(Records contained in a dataset)
· · ·
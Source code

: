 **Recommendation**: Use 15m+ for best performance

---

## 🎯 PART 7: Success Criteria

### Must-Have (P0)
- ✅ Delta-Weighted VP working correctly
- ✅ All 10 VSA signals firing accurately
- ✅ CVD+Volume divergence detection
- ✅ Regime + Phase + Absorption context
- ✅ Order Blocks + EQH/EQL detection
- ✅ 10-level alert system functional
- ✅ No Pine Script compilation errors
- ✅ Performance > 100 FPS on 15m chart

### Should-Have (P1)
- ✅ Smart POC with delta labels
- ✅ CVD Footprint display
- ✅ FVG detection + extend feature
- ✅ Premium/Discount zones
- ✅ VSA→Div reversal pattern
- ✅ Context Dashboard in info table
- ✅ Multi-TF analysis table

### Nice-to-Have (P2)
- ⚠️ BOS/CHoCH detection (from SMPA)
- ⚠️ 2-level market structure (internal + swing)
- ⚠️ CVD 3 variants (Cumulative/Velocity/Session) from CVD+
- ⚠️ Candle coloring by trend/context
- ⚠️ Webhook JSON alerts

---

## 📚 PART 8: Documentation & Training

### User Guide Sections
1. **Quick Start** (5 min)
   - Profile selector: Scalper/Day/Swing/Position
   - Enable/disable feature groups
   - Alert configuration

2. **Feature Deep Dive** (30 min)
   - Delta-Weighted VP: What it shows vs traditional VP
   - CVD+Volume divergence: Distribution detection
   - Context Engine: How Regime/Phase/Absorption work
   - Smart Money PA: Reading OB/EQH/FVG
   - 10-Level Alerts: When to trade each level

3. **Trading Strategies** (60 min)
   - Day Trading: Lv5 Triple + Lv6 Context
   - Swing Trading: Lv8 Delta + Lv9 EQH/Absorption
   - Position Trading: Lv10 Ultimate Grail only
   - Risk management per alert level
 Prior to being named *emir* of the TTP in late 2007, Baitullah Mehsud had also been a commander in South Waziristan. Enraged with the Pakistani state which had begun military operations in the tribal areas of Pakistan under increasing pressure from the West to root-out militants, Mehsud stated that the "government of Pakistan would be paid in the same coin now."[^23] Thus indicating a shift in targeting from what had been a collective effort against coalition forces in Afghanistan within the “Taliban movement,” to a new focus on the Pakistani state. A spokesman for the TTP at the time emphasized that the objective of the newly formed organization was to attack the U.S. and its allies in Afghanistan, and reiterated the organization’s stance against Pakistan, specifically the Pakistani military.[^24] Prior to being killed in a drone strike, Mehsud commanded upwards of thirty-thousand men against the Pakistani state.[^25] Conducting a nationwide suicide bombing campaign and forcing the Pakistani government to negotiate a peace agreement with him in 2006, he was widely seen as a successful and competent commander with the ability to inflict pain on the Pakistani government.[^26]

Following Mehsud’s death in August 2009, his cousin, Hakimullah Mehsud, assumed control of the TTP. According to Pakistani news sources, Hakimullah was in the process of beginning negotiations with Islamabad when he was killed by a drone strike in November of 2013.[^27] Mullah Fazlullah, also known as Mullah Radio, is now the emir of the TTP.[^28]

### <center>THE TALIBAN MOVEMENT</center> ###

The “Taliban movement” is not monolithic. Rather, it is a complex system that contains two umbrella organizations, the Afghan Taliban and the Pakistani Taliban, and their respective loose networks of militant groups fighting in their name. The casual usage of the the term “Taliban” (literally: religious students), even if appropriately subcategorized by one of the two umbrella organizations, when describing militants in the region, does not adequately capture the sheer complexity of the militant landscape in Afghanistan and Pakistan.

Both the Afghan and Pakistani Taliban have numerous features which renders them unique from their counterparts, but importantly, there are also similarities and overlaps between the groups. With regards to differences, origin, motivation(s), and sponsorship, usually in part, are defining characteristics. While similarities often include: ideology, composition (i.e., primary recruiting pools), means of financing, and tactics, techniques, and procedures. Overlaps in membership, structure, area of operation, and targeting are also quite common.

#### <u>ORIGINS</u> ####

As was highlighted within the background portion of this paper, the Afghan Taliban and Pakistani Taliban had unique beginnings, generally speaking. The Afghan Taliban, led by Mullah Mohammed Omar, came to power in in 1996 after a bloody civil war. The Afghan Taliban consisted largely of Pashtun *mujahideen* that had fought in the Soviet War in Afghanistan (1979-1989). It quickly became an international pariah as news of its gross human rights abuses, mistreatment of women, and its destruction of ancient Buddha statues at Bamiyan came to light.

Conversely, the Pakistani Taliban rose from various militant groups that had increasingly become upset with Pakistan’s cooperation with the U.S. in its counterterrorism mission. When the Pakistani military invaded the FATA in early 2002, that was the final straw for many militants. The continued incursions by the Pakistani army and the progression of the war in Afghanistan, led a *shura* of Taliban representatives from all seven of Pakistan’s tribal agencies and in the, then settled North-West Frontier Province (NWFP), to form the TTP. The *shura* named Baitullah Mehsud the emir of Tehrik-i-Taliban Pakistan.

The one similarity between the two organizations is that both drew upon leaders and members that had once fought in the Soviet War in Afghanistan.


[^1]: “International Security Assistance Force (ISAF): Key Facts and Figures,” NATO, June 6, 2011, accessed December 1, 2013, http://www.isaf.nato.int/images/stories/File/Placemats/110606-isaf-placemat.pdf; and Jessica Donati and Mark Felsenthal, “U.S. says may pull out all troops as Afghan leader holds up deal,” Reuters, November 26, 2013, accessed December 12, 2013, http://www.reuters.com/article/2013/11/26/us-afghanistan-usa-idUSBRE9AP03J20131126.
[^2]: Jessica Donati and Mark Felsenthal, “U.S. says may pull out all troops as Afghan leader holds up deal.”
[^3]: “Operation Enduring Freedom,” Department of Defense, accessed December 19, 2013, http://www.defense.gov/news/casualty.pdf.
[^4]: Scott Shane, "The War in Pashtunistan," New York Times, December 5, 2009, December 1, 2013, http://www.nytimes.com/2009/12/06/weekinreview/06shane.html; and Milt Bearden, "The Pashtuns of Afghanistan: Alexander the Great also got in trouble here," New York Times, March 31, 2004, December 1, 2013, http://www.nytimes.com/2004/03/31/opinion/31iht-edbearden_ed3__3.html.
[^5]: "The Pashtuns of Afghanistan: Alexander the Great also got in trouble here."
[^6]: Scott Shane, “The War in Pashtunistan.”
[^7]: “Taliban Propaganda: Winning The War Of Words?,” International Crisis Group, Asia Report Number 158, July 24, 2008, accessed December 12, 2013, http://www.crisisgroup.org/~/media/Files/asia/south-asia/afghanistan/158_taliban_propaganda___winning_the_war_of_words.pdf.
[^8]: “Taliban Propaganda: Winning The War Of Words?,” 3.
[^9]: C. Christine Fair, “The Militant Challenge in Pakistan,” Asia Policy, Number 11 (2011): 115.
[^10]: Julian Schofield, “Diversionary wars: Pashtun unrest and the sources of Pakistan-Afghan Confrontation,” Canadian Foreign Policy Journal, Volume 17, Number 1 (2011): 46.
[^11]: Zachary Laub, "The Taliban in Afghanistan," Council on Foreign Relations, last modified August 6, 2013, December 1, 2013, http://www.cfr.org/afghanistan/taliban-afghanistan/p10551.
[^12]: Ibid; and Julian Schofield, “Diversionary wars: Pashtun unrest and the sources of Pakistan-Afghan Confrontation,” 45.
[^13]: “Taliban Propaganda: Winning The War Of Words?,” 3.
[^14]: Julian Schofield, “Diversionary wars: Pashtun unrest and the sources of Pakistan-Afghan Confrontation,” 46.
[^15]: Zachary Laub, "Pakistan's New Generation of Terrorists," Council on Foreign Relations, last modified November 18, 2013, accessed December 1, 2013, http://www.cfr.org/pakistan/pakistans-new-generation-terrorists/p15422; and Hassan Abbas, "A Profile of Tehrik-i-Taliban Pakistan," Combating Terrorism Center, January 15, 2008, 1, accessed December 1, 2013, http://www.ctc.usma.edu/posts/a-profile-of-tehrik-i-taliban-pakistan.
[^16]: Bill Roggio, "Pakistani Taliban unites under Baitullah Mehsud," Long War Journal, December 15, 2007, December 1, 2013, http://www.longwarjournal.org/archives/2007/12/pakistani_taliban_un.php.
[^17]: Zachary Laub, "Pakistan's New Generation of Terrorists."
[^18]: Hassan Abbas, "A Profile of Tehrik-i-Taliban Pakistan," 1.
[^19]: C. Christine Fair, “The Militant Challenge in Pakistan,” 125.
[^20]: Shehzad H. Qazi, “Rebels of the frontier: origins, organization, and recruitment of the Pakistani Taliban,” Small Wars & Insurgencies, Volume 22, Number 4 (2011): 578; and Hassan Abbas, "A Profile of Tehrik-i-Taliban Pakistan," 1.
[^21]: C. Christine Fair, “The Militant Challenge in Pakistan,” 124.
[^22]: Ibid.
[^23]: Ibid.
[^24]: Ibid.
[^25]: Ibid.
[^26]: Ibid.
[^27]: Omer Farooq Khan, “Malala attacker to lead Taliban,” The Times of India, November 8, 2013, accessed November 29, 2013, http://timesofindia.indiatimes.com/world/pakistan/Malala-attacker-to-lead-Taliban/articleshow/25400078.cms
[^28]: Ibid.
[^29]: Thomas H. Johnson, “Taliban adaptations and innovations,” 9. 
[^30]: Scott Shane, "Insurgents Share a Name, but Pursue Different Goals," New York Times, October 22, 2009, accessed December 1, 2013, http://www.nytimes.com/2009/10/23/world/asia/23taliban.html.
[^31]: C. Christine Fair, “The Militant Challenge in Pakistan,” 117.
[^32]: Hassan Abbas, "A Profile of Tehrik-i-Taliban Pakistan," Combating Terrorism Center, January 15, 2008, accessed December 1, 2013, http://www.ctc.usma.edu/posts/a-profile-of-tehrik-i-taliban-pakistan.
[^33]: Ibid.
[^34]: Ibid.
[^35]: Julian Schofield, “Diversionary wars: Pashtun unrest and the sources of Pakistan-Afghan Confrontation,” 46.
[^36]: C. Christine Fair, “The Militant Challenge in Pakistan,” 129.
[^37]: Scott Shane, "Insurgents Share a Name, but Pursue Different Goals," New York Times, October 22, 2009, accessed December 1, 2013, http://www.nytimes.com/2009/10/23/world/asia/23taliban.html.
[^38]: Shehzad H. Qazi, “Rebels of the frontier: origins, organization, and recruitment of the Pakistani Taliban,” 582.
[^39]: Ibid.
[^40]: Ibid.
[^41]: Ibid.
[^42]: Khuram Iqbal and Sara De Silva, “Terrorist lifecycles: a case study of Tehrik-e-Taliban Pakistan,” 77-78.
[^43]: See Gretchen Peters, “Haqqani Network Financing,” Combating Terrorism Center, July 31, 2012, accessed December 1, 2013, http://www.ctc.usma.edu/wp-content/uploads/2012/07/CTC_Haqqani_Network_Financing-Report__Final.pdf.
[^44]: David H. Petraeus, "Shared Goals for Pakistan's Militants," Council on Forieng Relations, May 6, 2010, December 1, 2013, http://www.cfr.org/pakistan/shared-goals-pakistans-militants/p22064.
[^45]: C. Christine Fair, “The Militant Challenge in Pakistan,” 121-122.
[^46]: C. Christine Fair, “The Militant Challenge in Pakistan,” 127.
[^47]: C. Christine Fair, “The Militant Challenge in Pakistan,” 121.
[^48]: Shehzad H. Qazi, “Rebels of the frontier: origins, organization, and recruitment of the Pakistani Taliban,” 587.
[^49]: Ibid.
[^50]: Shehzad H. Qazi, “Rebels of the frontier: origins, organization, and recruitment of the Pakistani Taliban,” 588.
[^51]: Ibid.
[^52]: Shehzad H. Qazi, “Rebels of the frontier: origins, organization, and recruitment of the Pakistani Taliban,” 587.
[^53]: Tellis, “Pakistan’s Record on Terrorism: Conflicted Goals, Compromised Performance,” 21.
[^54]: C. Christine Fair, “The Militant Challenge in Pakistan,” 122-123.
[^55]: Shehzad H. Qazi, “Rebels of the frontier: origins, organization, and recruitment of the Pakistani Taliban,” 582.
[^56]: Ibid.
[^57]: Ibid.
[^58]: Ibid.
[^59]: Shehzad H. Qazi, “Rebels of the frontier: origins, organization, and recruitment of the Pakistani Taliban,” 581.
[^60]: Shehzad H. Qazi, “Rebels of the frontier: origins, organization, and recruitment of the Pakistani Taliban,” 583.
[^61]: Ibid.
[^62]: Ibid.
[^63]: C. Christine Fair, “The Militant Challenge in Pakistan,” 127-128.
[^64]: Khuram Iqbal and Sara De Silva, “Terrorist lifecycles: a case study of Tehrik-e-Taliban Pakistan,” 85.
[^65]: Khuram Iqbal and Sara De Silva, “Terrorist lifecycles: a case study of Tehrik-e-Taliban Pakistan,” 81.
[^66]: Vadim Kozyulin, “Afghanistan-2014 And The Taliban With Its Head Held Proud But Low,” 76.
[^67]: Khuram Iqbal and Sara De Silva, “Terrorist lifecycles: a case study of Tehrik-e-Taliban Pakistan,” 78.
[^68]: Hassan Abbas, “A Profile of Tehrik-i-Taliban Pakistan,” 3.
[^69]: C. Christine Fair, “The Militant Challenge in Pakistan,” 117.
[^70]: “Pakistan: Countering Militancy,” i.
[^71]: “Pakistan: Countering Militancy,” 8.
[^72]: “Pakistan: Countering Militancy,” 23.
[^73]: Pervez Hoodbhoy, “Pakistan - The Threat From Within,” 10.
· · ·
* [WORK TO BE COMPLETED]: Where the data above reaches the line holding "Taliban unites under", begin printing, and stop after the line holding "[^42]: Khuram Iqbal". Each line must be reproduced exactly, with nothing else added.

* [EXERCISE ANSWER]:
[^16]: Bill Roggio, "Pakistani Taliban unites under Baitullah Mehsud," Long War Journal, December 15, 2007, December 1, 2013, http://www.longwarjournal.org/archives/2007/12/pakistani_taliban_un.php.
[^17]: Zachary Laub, "Pakistan's New Generation of Terrorists."
[^18]: Hassan Abbas, "A Profile of Tehrik-i-Taliban Pakistan," 1.
[^19]: C. Christine Fair, “The Militant Challenge in Pakistan,” 125.
[^20]: Shehzad H. Qazi, “Rebels of the frontier: origins, organization, and recruitment of the Pakistani Taliban,” Small Wars & Insurgencies, Volume 22, Number 4 (2011): 578; and Hassan Abbas, "A Profile of Tehrik-i-Taliban Pakistan," 1.
[^21]: C. Christine Fair, “The Militant Challenge in Pakistan,” 124.
[^22]: Ibid.
[^23]: Ibid.
[^24]: Ibid.
[^25]: Ibid.
[^26]: Ibid.
[^27]: Omer Farooq Khan, “Malala attacker to lead Taliban,” The Times of India, November 8, 2013, accessed November 29, 2013, http://timesofindia.indiatimes.com/world/pakistan/Malala-attacker-to-lead-Taliban/articleshow/25400078.cms
[^28]: Ibid.
[^29]: Thomas H. Johnson, “Taliban adaptations and innovations,” 9. 
[^30]: Scott Shane, "Insurgents Share a Name, but Pursue Different Goals," New York Times, October 22, 2009, accessed December 1, 2013, http://www.nytimes.com/2009/10/23/world/asia/23taliban.html.
[^31]: C. Christine Fair, “The Militant Challenge in Pakistan,” 117.
[^32]: Hassan Abbas, "A Profile of Tehrik-i-Taliban Pakistan," Combating Terrorism Center, January 15, 2008, accessed December 1, 2013, http://www.ctc.usma.edu/posts/a-profile-of-tehrik-i-taliban-pakistan.
[^33]: Ibid.
[^34]: Ibid.
[^35]: Julian Schofield, “Diversionary wars: Pashtun unrest and the sources of Pakistan-Afghan Confrontation,” 46.
[^36]: C. Christine Fair, “The Militant Challenge in Pakistan,” 129.
[^37]: Scott Shane, "Insurgents Share a Name, but Pursue Different Goals," New York Times, October 22, 2009, accessed December 1, 2013, http://www.nytimes.com/2009/10/23/world/asia/23taliban.html.
[^38]: Shehzad H. Qazi, “Rebels of the frontier: origins, organization, and recruitment of the Pakistani Taliban,” 582.
[^39]: Ibid.
[^40]: Ibid.
[^41]: Ibid.
[^42]: Khuram Iqbal and Sara De Silva, “Terrorist lifecycles: a case study of Tehrik-e-Taliban Pakistan,” 77-78.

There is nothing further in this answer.